[Stored records]
════════════════

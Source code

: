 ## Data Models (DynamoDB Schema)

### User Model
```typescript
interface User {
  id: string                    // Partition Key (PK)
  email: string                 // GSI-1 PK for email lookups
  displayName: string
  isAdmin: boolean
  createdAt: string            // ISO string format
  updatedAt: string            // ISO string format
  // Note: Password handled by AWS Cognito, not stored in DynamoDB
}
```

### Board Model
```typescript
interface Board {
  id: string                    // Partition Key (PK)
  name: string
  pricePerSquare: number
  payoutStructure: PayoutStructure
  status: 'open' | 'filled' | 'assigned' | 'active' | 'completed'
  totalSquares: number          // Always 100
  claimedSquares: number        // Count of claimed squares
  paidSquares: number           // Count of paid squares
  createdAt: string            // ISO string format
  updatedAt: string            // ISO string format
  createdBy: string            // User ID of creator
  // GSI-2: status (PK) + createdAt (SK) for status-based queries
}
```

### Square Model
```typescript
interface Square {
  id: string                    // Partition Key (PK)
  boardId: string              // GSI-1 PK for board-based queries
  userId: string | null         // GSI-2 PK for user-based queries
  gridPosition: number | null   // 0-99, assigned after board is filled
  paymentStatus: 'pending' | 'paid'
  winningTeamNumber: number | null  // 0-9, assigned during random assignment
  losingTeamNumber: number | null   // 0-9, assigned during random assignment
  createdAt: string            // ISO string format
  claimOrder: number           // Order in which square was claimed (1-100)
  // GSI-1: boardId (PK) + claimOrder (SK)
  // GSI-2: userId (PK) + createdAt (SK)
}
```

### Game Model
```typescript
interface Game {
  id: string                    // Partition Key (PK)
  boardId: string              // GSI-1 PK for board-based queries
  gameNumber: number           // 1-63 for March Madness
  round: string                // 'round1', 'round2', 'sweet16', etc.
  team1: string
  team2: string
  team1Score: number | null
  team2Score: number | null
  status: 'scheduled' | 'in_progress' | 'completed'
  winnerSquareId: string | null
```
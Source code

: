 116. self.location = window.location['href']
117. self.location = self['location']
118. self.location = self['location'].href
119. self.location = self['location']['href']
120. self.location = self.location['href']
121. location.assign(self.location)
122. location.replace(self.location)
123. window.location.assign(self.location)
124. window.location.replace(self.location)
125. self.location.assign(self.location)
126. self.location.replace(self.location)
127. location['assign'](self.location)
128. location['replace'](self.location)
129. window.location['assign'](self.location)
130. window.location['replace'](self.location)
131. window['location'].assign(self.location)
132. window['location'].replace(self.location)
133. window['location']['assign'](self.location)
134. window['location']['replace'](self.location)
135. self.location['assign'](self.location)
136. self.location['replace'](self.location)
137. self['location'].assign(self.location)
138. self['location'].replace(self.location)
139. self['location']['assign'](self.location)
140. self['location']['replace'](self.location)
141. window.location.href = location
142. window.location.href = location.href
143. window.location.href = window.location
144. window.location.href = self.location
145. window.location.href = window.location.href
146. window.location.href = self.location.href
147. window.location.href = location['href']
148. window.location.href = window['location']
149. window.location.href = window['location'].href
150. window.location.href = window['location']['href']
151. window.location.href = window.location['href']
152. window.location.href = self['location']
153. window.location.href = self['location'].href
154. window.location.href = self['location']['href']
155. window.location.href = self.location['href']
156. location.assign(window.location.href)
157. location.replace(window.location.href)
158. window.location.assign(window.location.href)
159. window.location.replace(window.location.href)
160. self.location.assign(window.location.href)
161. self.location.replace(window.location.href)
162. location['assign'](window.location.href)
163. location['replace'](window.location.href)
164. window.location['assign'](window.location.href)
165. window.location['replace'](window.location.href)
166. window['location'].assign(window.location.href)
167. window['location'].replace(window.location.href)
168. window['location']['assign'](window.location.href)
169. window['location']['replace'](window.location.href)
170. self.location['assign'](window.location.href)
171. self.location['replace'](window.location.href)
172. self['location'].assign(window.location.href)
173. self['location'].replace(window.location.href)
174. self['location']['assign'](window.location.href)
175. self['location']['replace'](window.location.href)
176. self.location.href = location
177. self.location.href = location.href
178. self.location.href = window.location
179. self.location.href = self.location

════════════════

Print all of the entries again, exactly as written.

Source code

: ## Data Models (DynamoDB Schema)

### User Model
```typescript
interface User {
  id: string                    // Partition Key (PK)
  email: string                 // GSI-1 PK for email lookups
  displayName: string
  isAdmin: boolean
  createdAt: string            // ISO string format
  updatedAt: string            // ISO string format
  // Note: Password handled by AWS Cognito, not stored in DynamoDB
}
```

### Board Model
```typescript
interface Board {
  id: string                    // Partition Key (PK)
  name: string
  pricePerSquare: number
  payoutStructure: PayoutStructure
  status: 'open' | 'filled' | 'assigned' | 'active' | 'completed'
  totalSquares: number          // Always 100
  claimedSquares: number        // Count of claimed squares
  paidSquares: number           // Count of paid squares
  createdAt: string            // ISO string format
  updatedAt: string            // ISO string format
  createdBy: string            // User ID of creator
  // GSI-2: status (PK) + createdAt (SK) for status-based queries
}
```

### Square Model
```typescript
interface Square {
  id: string                    // Partition Key (PK)
  boardId: string              // GSI-1 PK for board-based queries
  userId: string | null         // GSI-2 PK for user-based queries
  gridPosition: number | null   // 0-99, assigned after board is filled
  paymentStatus: 'pending' | 'paid'
  winningTeamNumber: number | null  // 0-9, assigned during random assignment
  losingTeamNumber: number | null   // 0-9, assigned during random assignment
  createdAt: string            // ISO string format
  claimOrder: number           // Order in which square was claimed (1-100)
  // GSI-1: boardId (PK) + claimOrder (SK)
  // GSI-2: userId (PK) + createdAt (SK)
}
```

### Game Model
```typescript
interface Game {
  id: string                    // Partition Key (PK)
  boardId: string              // GSI-1 PK for board-based queries
  gameNumber: number           // 1-63 for March Madness
  round: string                // 'round1', 'round2', 'sweet16', etc.
  team1: string
  team2: string
  team1Score: number | null
  team2Score: number | null
  status: 'scheduled' | 'in_progress' | 'completed'
  winnerSquareId: string | null
```
Source code

: 116. self.location = window.location['href']
117. self.location = self['location']
118. self.location = self['location'].href
119. self.location = self['location']['href']
120. self.location = self.location['href']
121. location.assign(self.location)
122. location.replace(self.location)
123. window.location.assign(self.location)
124. window.location.replace(self.location)
125. self.location.assign(self.location)
126. self.location.replace(self.location)
127. location['assign'](self.location)
128. location['replace'](self.location)
129. window.location['assign'](self.location)
130. window.location['replace'](self.location)
131. window['location'].assign(self.location)
132. window['location'].replace(self.location)
133. window['location']['assign'](self.location)
134. window['location']['replace'](self.location)
135. self.location['assign'](self.location)
136. self.location['replace'](self.location)
137. self['location'].assign(self.location)
138. self['location'].replace(self.location)
139. self['location']['assign'](self.location)
140. self['location']['replace'](self.location)
141. window.location.href = location
142. window.location.href = location.href
143. window.location.href = window.location
144. window.location.href = self.location
145. window.location.href = window.location.href
146. window.location.href = self.location.href
147. window.location.href = location['href']
148. window.location.href = window['location']
149. window.location.href = window['location'].href
150. window.location.href = window['location']['href']
151. window.location.href = window.location['href']
152. window.location.href = self['location']
153. window.location.href = self['location'].href
154. window.location.href = self['location']['href']
155. window.location.href = self.location['href']
156. location.assign(window.location.href)
157. location.replace(window.location.href)
158. window.location.assign(window.location.href)
159. window.location.replace(window.location.href)
160. self.location.assign(window.location.href)
161. self.location.replace(window.location.href)
162. location['assign'](window.location.href)
163. location['replace'](window.location.href)
164. window.location['assign'](window.location.href)
165. window.location['replace'](window.location.href)
166. window['location'].assign(window.location.href)
167. window['location'].replace(window.location.href)
168. window['location']['assign'](window.location.href)
169. window['location']['replace'](window.location.href)
170. self.location['assign'](window.location.href)
171. self.location['replace'](window.location.href)
172. self['location'].assign(window.location.href)
173. self['location'].replace(window.location.href)
174. self['location']['assign'](window.location.href)
175. self['location']['replace'](window.location.href)
176. self.location.href = location
177. self.location.href = location.href
178. self.location.href = window.location
179. self.location.href = self.location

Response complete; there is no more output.